- [WORK TASK] Please write out exactly the lines of the data below from the line holding "These Solutions fall" through the line holding "specific task .", and leave out the rest.

- [DATA EXTRACT]
==============================

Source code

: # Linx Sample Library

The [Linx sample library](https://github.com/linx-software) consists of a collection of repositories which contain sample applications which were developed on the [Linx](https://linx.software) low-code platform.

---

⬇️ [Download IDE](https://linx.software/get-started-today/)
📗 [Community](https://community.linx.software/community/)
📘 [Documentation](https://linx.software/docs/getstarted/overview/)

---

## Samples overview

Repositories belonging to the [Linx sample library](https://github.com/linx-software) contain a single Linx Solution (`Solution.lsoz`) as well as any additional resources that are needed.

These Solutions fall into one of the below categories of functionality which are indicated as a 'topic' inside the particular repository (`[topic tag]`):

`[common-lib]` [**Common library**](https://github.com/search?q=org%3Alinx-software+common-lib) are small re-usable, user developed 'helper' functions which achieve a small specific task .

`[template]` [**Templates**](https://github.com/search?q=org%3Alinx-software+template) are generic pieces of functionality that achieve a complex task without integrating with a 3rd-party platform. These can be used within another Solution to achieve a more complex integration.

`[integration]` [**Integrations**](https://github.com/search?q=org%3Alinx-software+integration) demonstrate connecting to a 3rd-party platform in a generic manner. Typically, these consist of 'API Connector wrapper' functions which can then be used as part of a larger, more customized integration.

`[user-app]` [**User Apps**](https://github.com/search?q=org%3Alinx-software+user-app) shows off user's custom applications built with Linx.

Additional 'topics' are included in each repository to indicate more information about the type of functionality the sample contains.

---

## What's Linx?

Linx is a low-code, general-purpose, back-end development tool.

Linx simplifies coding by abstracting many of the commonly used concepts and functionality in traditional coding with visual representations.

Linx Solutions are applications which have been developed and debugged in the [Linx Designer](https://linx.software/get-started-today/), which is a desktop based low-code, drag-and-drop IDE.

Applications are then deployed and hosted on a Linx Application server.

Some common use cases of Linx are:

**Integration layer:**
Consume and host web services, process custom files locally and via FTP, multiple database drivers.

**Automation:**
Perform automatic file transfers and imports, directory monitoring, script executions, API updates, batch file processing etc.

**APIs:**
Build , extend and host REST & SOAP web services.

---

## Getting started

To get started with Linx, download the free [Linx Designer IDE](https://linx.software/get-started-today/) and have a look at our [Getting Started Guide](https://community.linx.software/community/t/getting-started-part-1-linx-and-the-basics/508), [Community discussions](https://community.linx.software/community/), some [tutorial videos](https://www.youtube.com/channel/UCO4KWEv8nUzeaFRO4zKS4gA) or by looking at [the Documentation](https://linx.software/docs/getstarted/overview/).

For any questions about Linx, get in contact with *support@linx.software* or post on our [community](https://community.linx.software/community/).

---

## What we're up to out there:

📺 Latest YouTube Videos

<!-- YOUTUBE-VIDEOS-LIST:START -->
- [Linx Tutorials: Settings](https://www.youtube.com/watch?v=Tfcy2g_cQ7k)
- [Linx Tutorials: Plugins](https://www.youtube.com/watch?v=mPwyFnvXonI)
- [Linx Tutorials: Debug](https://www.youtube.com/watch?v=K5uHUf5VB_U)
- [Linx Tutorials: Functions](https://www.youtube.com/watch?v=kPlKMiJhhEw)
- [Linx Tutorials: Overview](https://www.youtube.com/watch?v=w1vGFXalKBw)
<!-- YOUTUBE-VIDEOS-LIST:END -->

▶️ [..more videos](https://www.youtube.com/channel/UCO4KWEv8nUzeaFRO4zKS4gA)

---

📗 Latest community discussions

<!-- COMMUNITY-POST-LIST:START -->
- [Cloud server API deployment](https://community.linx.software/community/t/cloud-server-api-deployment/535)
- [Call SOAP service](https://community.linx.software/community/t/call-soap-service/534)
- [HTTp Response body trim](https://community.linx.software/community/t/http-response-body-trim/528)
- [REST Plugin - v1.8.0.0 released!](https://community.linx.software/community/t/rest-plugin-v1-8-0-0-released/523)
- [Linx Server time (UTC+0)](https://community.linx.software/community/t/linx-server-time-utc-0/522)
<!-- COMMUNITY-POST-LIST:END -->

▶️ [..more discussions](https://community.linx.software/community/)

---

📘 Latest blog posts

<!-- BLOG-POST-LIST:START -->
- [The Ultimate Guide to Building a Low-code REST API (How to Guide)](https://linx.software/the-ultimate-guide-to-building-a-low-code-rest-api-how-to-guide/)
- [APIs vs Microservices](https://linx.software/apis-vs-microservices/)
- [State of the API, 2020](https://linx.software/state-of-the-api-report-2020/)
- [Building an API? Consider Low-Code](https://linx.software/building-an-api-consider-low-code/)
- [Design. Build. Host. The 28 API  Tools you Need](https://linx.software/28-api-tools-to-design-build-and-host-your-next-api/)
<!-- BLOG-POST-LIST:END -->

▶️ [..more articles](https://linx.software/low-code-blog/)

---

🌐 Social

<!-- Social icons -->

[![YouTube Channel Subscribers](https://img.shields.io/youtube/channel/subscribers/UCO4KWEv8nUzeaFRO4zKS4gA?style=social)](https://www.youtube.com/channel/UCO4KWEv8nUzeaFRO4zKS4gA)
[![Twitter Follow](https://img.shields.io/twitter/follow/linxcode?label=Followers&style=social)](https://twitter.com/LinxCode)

==============================

- [EXPECTED OUTPUT]
These Solutions fall into one of the below categories of functionality which are indicated as a 'topic' inside the particular repository (`[topic tag]`):

`[common-lib]` [**Common library**](https://github.com/search?q=org%3Alinx-software+common-lib) are small re-usable, user developed 'helper' functions which achieve a small specific task .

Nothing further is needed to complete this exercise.